Link to access this: https://rpubs.com/tbreedy/1345623

Test

# ---- Libraries ----
install.packages("nflreadr")
install.packages("tidyverse")
install.packages("lubridate")
install.packages("janitor")
install.packages("scales")
install.packages("gt")
install.packages("ggrepel")
install.packages("zoo")

library(nflreadr)    # data access

## Warning: package 'nflreadr' was built under R version 4.4.3

library(tidyverse)   # dplyr/ggplot/readr, etc.

## Warning: package 'tidyverse' was built under R version 4.4.3

## Warning: package 'lubridate' was built under R version 4.4.3

## ── Attaching core tidyverse packages ──────────────────────── tidyverse 2.0.0 ──
## ✔ dplyr     1.1.4     ✔ readr     2.1.5
## ✔ forcats   1.0.0     ✔ stringr   1.5.1
## ✔ ggplot2   3.5.1     ✔ tibble    3.2.1
## ✔ lubridate 1.9.4     ✔ tidyr     1.3.1
## ✔ purrr     1.0.2     
## ── Conflicts ────────────────────────────────────────── tidyverse_conflicts() ──
## ✖ dplyr::filter() masks stats::filter()
## ✖ dplyr::lag()    masks stats::lag()
## ℹ Use the conflicted package (<http://conflicted.r-lib.org/>) to force all conflicts to become errors

library(lubridate)   # dates/times
library(janitor)     # clean_names, tabyl

## Warning: package 'janitor' was built under R version 4.4.3

## 
## Attaching package: 'janitor'
## 
## The following objects are masked from 'package:stats':
## 
##     chisq.test, fisher.test

library(scales)      # pretty labels

## Warning: package 'scales' was built under R version 4.4.3

## 
## Attaching package: 'scales'
## 
## The following object is masked from 'package:purrr':
## 
##     discard
## 
## The following object is masked from 'package:readr':
## 
##     col_factor

library(gt)          # presentation tables (not saved here)

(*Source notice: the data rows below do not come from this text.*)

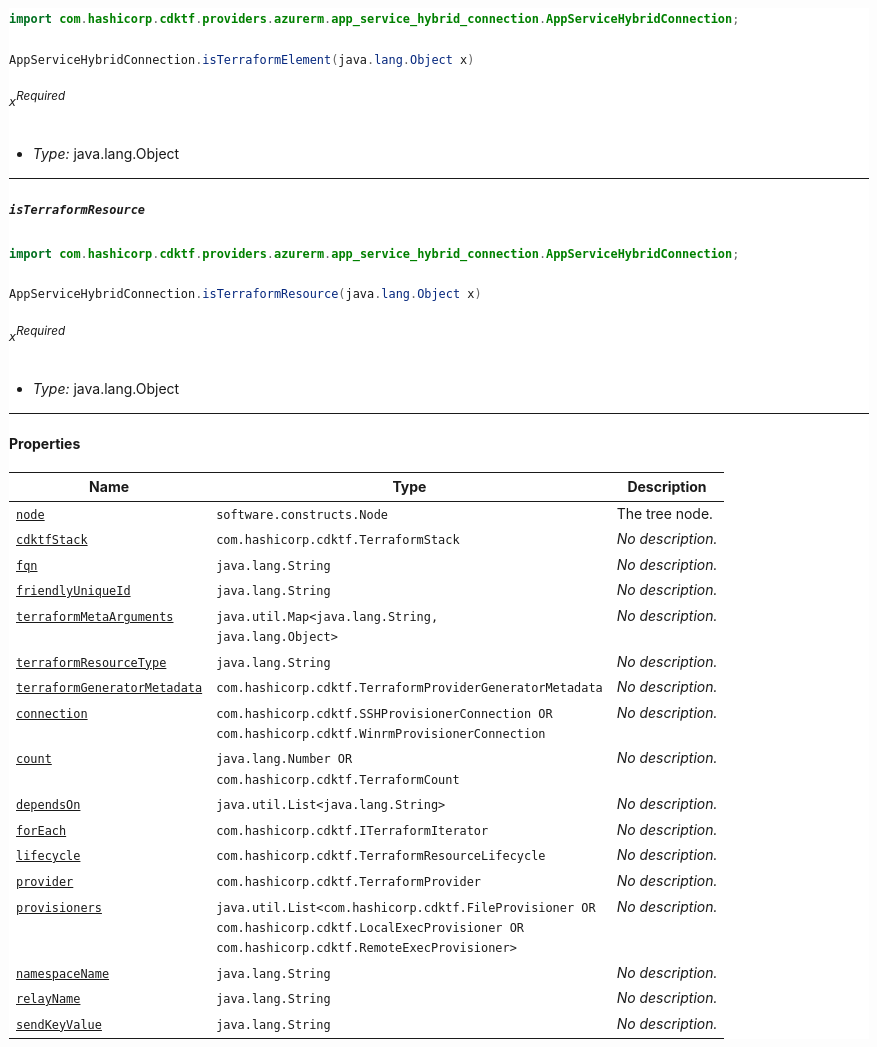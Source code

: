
 ```java
import com.hashicorp.cdktf.providers.azurerm.app_service_hybrid_connection.AppServiceHybridConnection;

AppServiceHybridConnection.isTerraformElement(java.lang.Object x)
```

###### `x`<sup>Required</sup> <a name="x" id="@cdktf/provider-azurerm.appServiceHybridConnection.AppServiceHybridConnection.isTerraformElement.parameter.x"></a>

- *Type:* java.lang.Object

---

##### `isTerraformResource` <a name="isTerraformResource" id="@cdktf/provider-azurerm.appServiceHybridConnection.AppServiceHybridConnection.isTerraformResource"></a>

```java
import com.hashicorp.cdktf.providers.azurerm.app_service_hybrid_connection.AppServiceHybridConnection;

AppServiceHybridConnection.isTerraformResource(java.lang.Object x)
```

###### `x`<sup>Required</sup> <a name="x" id="@cdktf/provider-azurerm.appServiceHybridConnection.AppServiceHybridConnection.isTerraformResource.parameter.x"></a>

- *Type:* java.lang.Object

---

#### Properties <a name="Properties" id="Properties"></a>

| **Name** | **Type** | **Description** |
| --- | --- | --- |
| <code><a href="#@cdktf/provider-azurerm.appServiceHybridConnection.AppServiceHybridConnection.property.node">node</a></code> | <code>software.constructs.Node</code> | The tree node. |
| <code><a href="#@cdktf/provider-azurerm.appServiceHybridConnection.AppServiceHybridConnection.property.cdktfStack">cdktfStack</a></code> | <code>com.hashicorp.cdktf.TerraformStack</code> | *No description.* |
| <code><a href="#@cdktf/provider-azurerm.appServiceHybridConnection.AppServiceHybridConnection.property.fqn">fqn</a></code> | <code>java.lang.String</code> | *No description.* |
| <code><a href="#@cdktf/provider-azurerm.appServiceHybridConnection.AppServiceHybridConnection.property.friendlyUniqueId">friendlyUniqueId</a></code> | <code>java.lang.String</code> | *No description.* |
| <code><a href="#@cdktf/provider-azurerm.appServiceHybridConnection.AppServiceHybridConnection.property.terraformMetaArguments">terraformMetaArguments</a></code> | <code>java.util.Map<java.lang.String, java.lang.Object></code> | *No description.* |
| <code><a href="#@cdktf/provider-azurerm.appServiceHybridConnection.AppServiceHybridConnection.property.terraformResourceType">terraformResourceType</a></code> | <code>java.lang.String</code> | *No description.* |
| <code><a href="#@cdktf/provider-azurerm.appServiceHybridConnection.AppServiceHybridConnection.property.terraformGeneratorMetadata">terraformGeneratorMetadata</a></code> | <code>com.hashicorp.cdktf.TerraformProviderGeneratorMetadata</code> | *No description.* |
| <code><a href="#@cdktf/provider-azurerm.appServiceHybridConnection.AppServiceHybridConnection.property.connection">connection</a></code> | <code>com.hashicorp.cdktf.SSHProvisionerConnection OR com.hashicorp.cdktf.WinrmProvisionerConnection</code> | *No description.* |
| <code><a href="#@cdktf/provider-azurerm.appServiceHybridConnection.AppServiceHybridConnection.property.count">count</a></code> | <code>java.lang.Number OR com.hashicorp.cdktf.TerraformCount</code> | *No description.* |
| <code><a href="#@cdktf/provider-azurerm.appServiceHybridConnection.AppServiceHybridConnection.property.dependsOn">dependsOn</a></code> | <code>java.util.List<java.lang.String></code> | *No description.* |
| <code><a href="#@cdktf/provider-azurerm.appServiceHybridConnection.AppServiceHybridConnection.property.forEach">forEach</a></code> | <code>com.hashicorp.cdktf.ITerraformIterator</code> | *No description.* |
| <code><a href="#@cdktf/provider-azurerm.appServiceHybridConnection.AppServiceHybridConnection.property.lifecycle">lifecycle</a></code> | <code>com.hashicorp.cdktf.TerraformResourceLifecycle</code> | *No description.* |
| <code><a href="#@cdktf/provider-azurerm.appServiceHybridConnection.AppServiceHybridConnection.property.provider">provider</a></code> | <code>com.hashicorp.cdktf.TerraformProvider</code> | *No description.* |
| <code><a href="#@cdktf/provider-azurerm.appServiceHybridConnection.AppServiceHybridConnection.property.provisioners">provisioners</a></code> | <code>java.util.List<com.hashicorp.cdktf.FileProvisioner OR com.hashicorp.cdktf.LocalExecProvisioner OR com.hashicorp.cdktf.RemoteExecProvisioner></code> | *No description.* |
| <code><a href="#@cdktf/provider-azurerm.appServiceHybridConnection.AppServiceHybridConnection.property.namespaceName">namespaceName</a></code> | <code>java.lang.String</code> | *No description.* |
| <code><a href="#@cdktf/provider-azurerm.appServiceHybridConnection.AppServiceHybridConnection.property.relayName">relayName</a></code> | <code>java.lang.String</code> | *No description.* |
| <code><a href="#@cdktf/provider-azurerm.appServiceHybridConnection.AppServiceHybridConnection.property.sendKeyValue">sendKeyValue</a></code> | <code>java.lang.String</code> | *No description.* |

## Warning: package 'gt' was built under R version 4.4.3

library(ggrepel)     # labels for charts

## Warning: package 'ggrepel' was built under R version 4.4.3

library(zoo)         # rolling calcs

## 
## Attaching package: 'zoo'
## 
## The following objects are masked from 'package:base':
## 
##     as.Date, as.Date.numeric

Q1

1.1

# ---- Parameters ----
team   <- "IND"
season <- 2025

# ---- 1) Identify Colts' first regular-season game in 2025 ----
sched <- load_schedules(seasons = season) |> clean_names()

colts_g1 <- sched |>
  filter(game_type == "REG",
         season == !!season,
         home_team == !!team | away_team == !!team) |>
  arrange(gameday, week) |>
  slice(1)

colts_g1

## ── nflverse games and schedules ────────────────────────────────────────────────

## ℹ Data updated: 2025-09-21 13:33:11 EDT

## # A tibble: 1 × 46
##   game_id   season game_type  week gameday weekday gametime away_team away_score
##   <chr>      <int> <chr>     <int> <chr>   <chr>   <chr>    <chr>          <int>
## 1 2025_01_…   2025 REG           1 2025-0… Sunday  13:00    MIA                8
## # ℹ 37 more variables: home_team <chr>, home_score <int>, location <chr>,
## #   result <int>, total <int>, overtime <int>, old_game_id <chr>, gsis <int>,
## #   nfl_detail_id <chr>, pfr <chr>, pff <int>, espn <chr>, ftn <int>,
## #   away_rest <int>, home_rest <int>, away_moneyline <int>,
## #   home_moneyline <int>, spread_line <dbl>, away_spread_odds <int>,
## #   home_spread_odds <int>, total_line <dbl>, under_odds <int>,
## #   over_odds <int>, div_game <int>, roof <chr>, surface <chr>, temp <int>, …

Questions

load_schedule loads the scheduled data (really helpful the way nflreadr does this)
get the schedule, filter for regular season, then arrange the games in chronological order so if we select the first game of the data, we get the first game of the season.
you want to make sure the data is arranged first so the first value is the first game. If it was arranged, the first value could be any game in the season, so the first value you pull may not be the first game.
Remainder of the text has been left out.